* **Task objective**
Copy the lines below exactly. Start at the first and finish with the line containing "- 클래스: 인스턴스를 생성하기 위한 템플릿".

[Source texts of formatted documents]
-=-=-=-=-

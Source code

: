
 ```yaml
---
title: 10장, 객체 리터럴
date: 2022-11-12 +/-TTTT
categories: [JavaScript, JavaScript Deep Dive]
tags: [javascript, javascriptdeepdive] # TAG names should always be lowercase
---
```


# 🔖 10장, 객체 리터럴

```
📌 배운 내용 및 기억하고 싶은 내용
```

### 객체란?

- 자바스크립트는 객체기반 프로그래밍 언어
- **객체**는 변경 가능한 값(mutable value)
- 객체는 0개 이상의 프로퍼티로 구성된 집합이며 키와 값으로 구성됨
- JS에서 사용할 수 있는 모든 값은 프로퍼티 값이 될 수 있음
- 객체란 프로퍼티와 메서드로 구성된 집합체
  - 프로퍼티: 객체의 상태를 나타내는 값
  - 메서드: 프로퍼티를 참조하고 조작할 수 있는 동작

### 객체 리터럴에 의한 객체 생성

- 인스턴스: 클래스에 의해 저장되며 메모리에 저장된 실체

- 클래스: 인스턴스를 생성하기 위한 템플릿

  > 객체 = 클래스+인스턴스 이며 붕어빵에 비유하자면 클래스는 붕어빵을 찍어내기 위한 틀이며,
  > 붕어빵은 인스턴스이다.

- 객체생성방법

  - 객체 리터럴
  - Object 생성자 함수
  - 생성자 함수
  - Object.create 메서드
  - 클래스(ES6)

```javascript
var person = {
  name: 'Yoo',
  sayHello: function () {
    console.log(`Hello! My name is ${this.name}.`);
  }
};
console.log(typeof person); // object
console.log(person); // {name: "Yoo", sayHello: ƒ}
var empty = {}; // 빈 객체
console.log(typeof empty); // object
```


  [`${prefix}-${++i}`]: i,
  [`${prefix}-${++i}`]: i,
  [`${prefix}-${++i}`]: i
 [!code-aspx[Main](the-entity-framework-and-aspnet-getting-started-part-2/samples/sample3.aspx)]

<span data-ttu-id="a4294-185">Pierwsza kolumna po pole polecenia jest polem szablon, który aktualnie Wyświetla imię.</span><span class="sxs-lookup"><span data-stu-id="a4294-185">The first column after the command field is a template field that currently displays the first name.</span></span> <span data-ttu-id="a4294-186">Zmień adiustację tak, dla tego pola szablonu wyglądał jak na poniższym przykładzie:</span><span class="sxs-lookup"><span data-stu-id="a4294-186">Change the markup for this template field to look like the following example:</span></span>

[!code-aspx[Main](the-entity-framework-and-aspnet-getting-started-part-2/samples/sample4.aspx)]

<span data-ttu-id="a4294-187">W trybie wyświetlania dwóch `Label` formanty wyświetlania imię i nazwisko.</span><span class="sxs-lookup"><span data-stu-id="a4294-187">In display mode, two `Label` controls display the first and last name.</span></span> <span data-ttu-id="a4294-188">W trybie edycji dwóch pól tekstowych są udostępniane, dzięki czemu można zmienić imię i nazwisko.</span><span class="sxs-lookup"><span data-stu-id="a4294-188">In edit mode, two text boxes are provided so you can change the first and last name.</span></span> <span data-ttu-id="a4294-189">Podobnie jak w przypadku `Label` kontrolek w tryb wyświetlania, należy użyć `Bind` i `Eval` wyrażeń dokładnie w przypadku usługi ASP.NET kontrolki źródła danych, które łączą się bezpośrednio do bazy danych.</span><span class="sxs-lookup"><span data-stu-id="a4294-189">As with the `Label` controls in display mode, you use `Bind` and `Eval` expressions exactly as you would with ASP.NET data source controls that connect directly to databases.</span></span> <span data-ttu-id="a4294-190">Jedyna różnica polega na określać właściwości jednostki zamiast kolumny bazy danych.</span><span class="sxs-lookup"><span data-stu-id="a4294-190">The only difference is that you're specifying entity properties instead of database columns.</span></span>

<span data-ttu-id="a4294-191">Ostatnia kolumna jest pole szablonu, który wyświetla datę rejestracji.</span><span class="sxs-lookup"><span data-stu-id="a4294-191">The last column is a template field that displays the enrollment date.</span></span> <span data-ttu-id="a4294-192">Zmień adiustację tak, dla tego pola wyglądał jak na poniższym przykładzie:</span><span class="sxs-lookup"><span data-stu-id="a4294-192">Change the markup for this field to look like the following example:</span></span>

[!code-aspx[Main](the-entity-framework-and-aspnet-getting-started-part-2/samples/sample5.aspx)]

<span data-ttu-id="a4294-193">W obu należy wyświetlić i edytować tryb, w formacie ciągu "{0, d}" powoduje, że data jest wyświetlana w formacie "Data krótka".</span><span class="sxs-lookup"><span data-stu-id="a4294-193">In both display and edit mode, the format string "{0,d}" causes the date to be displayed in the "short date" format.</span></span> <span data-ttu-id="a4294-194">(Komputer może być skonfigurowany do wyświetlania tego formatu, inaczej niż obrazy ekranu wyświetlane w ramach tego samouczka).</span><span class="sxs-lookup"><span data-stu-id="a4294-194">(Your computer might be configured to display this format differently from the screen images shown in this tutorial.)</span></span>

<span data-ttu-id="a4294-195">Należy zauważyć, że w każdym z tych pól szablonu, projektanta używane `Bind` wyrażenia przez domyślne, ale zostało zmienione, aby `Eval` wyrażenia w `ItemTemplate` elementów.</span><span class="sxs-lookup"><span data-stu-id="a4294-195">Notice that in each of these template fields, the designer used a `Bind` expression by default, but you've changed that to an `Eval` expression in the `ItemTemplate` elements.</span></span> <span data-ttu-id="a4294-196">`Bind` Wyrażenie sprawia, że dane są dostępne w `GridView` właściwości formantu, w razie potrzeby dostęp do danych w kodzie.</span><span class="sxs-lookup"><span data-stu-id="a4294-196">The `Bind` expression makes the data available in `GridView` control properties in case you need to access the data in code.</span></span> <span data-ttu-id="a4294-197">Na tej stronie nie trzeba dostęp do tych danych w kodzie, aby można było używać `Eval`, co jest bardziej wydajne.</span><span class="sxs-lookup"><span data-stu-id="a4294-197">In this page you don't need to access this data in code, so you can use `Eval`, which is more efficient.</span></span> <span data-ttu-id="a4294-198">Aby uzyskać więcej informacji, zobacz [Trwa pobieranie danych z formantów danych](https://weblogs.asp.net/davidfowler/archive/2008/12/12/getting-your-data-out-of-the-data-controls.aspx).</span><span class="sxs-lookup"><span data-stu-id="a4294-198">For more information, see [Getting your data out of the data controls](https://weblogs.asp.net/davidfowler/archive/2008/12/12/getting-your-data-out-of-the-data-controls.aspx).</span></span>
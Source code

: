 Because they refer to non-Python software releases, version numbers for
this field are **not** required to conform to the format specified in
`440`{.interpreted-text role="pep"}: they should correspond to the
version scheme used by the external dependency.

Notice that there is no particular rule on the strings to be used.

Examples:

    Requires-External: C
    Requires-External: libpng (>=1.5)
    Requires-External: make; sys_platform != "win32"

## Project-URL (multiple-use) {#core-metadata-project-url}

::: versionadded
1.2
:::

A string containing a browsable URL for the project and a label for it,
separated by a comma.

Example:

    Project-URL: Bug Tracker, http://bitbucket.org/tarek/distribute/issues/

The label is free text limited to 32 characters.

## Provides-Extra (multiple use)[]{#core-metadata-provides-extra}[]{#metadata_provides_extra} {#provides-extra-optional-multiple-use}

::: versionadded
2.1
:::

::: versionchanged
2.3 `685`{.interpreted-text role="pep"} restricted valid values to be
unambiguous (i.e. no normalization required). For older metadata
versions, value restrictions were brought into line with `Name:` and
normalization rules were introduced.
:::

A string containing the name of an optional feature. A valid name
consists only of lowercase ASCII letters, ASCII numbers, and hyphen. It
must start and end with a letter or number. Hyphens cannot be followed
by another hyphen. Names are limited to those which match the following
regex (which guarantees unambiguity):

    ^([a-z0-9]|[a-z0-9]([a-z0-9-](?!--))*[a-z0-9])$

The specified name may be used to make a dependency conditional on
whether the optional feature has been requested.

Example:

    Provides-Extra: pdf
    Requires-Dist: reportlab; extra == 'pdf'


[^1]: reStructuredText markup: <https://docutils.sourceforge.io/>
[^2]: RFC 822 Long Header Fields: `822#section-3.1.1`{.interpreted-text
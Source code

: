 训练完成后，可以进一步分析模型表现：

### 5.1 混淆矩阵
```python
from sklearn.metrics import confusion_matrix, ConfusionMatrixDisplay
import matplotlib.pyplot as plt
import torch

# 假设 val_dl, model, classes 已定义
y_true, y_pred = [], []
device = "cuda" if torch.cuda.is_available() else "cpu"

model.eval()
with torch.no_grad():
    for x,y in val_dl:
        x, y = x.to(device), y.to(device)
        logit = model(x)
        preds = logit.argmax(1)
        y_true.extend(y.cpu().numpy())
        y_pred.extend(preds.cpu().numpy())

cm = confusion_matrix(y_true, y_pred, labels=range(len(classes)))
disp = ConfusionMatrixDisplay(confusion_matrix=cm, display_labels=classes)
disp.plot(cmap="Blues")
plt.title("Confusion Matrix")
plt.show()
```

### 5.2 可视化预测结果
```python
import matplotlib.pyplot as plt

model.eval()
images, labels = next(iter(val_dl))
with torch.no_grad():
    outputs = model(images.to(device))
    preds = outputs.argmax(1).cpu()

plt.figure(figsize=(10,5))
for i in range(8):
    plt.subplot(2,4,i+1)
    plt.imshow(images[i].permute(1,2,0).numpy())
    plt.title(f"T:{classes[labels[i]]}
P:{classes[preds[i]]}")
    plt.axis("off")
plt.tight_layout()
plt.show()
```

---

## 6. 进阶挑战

-=-=-=-=-

* **Answer below**
Source code

:
 ```yaml
---
title: 10장, 객체 리터럴
date: 2022-11-12 +/-TTTT
categories: [JavaScript, JavaScript Deep Dive]
tags: [javascript, javascriptdeepdive] # TAG names should always be lowercase
---
```


# 🔖 10장, 객체 리터럴

```
📌 배운 내용 및 기억하고 싶은 내용
```

### 객체란?

- 자바스크립트는 객체기반 프로그래밍 언어
- **객체**는 변경 가능한 값(mutable value)
- 객체는 0개 이상의 프로퍼티로 구성된 집합이며 키와 값으로 구성됨
- JS에서 사용할 수 있는 모든 값은 프로퍼티 값이 될 수 있음
- 객체란 프로퍼티와 메서드로 구성된 집합체
  - 프로퍼티: 객체의 상태를 나타내는 값
  - 메서드: 프로퍼티를 참조하고 조작할 수 있는 동작

### 객체 리터럴에 의한 객체 생성

- 인스턴스: 클래스에 의해 저장되며 메모리에 저장된 실체

- 클래스: 인스턴스를 생성하기 위한 템플릿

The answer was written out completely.